Supplied material -
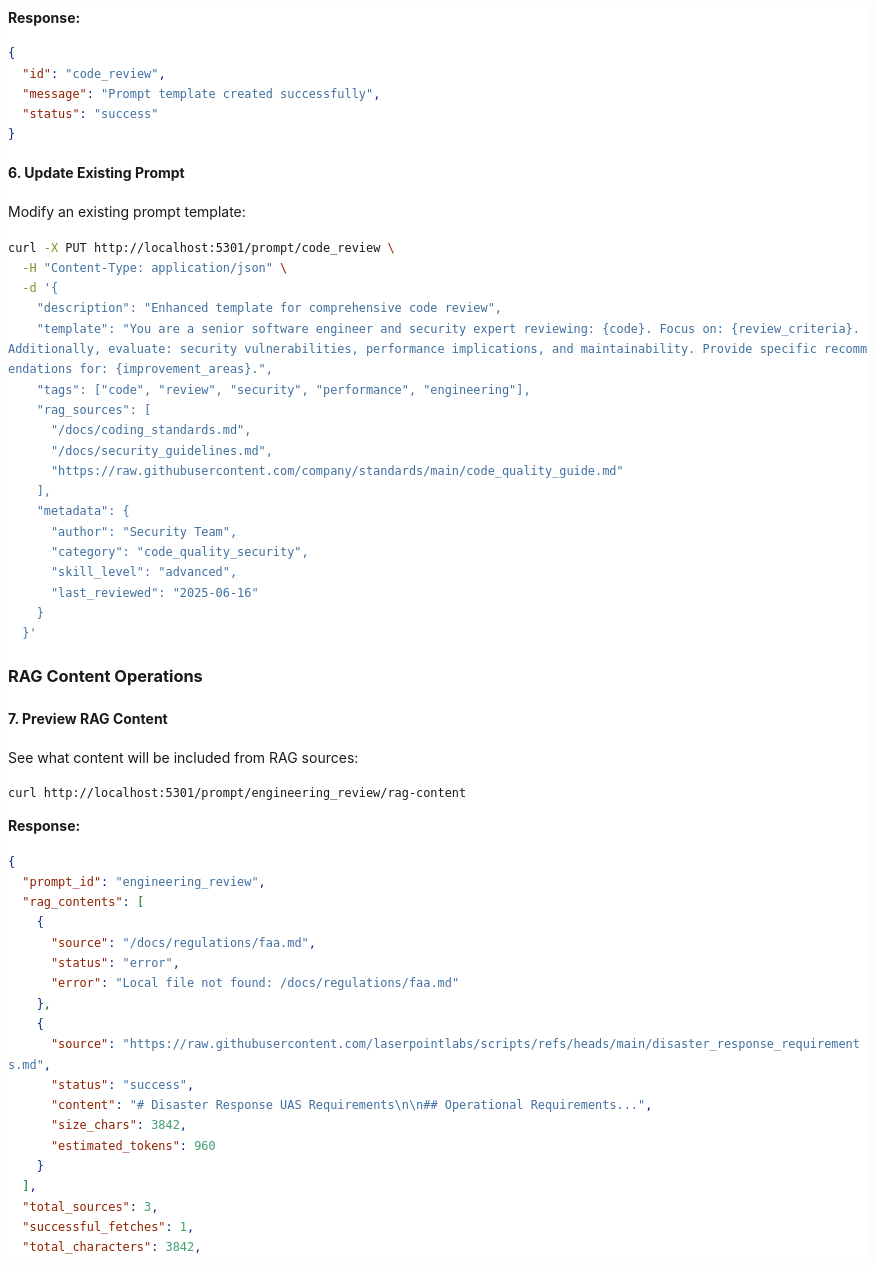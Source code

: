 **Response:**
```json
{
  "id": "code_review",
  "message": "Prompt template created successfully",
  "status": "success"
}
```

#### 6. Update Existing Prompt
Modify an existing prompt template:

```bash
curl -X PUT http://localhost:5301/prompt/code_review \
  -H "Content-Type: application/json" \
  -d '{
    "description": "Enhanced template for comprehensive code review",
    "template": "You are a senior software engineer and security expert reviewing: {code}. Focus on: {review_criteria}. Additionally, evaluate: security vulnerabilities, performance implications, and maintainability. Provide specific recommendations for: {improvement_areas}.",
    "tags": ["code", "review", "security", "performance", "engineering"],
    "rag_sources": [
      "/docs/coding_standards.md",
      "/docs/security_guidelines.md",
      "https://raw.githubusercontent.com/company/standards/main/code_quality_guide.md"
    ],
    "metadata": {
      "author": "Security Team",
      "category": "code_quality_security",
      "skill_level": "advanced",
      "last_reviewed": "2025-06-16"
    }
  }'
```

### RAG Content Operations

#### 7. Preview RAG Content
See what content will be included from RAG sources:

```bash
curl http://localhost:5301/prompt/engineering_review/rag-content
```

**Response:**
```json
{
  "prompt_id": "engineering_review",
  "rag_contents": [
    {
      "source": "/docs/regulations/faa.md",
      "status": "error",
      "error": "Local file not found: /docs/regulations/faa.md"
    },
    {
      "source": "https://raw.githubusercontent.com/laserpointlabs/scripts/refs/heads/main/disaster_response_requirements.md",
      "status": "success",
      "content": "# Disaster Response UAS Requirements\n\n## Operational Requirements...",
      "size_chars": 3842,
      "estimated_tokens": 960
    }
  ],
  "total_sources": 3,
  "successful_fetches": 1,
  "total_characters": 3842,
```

---

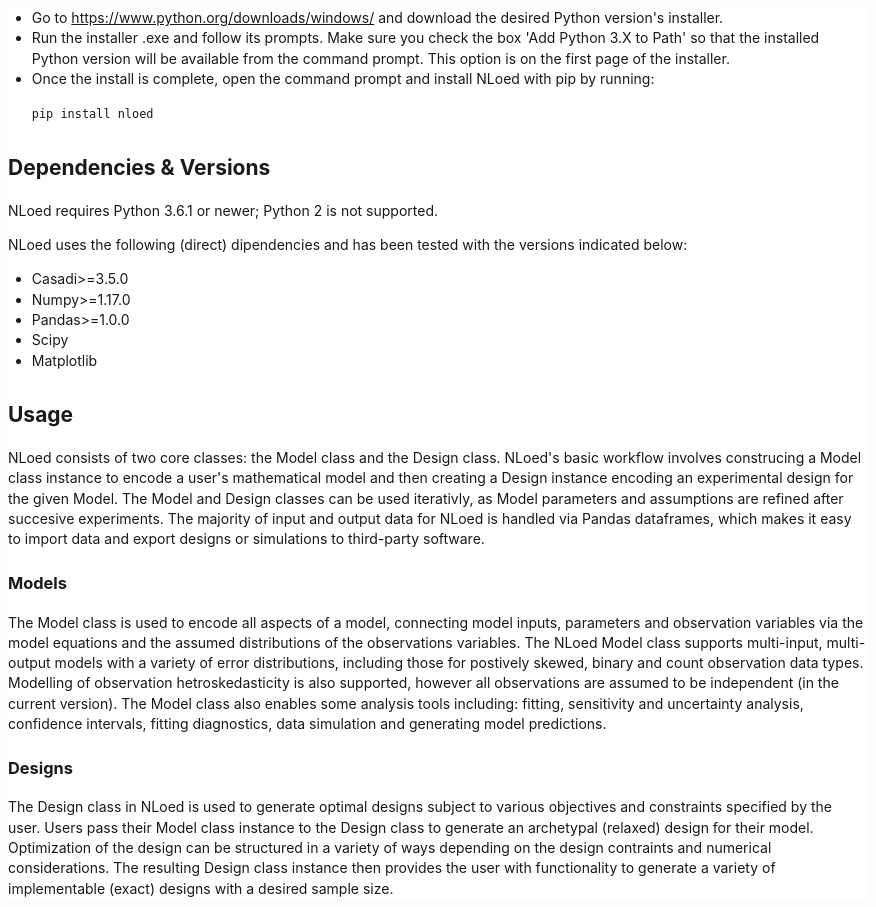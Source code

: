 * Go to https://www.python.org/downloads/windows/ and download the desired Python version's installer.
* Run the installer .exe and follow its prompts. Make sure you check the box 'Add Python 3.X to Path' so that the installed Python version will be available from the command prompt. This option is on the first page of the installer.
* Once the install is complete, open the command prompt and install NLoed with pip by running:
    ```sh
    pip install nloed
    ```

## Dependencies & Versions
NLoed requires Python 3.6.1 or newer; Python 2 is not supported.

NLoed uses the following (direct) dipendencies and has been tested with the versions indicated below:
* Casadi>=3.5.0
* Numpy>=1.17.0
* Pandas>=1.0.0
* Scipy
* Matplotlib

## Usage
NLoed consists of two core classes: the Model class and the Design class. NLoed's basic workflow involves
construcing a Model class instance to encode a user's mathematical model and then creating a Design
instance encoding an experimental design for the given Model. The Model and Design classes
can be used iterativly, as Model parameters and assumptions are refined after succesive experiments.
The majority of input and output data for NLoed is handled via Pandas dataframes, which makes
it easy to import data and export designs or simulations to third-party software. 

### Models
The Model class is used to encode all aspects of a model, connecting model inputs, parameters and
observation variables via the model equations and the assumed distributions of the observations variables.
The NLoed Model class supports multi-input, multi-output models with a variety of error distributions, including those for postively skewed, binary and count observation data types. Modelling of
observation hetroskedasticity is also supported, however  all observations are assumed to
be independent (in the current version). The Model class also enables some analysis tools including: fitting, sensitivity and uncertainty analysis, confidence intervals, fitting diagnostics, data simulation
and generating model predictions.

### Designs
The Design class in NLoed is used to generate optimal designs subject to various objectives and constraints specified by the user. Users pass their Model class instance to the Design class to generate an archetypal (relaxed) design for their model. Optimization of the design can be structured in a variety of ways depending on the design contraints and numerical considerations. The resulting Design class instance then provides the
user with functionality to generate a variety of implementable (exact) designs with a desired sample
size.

---

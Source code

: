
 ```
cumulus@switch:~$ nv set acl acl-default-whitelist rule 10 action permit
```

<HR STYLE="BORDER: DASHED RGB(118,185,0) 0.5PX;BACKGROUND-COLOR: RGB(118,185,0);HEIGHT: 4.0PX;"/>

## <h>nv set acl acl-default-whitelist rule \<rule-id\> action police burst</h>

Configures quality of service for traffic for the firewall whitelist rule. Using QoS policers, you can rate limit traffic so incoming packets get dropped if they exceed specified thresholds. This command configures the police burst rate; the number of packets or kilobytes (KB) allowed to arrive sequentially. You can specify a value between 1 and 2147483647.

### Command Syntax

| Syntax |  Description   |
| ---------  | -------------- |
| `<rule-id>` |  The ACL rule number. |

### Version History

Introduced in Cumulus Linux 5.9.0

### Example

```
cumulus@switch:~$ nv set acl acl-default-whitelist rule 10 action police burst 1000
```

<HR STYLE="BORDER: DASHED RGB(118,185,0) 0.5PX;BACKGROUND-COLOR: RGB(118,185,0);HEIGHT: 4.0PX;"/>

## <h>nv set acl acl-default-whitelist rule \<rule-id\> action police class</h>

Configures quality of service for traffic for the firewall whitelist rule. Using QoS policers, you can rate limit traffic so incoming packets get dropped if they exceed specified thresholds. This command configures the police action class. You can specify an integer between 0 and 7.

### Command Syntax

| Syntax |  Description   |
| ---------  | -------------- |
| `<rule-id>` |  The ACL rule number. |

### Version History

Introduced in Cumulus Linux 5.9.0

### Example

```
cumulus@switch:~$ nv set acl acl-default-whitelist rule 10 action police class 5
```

Task requirements - Only the number is needed. Say how many lines of the entries contain "error".

Solved exercise - 3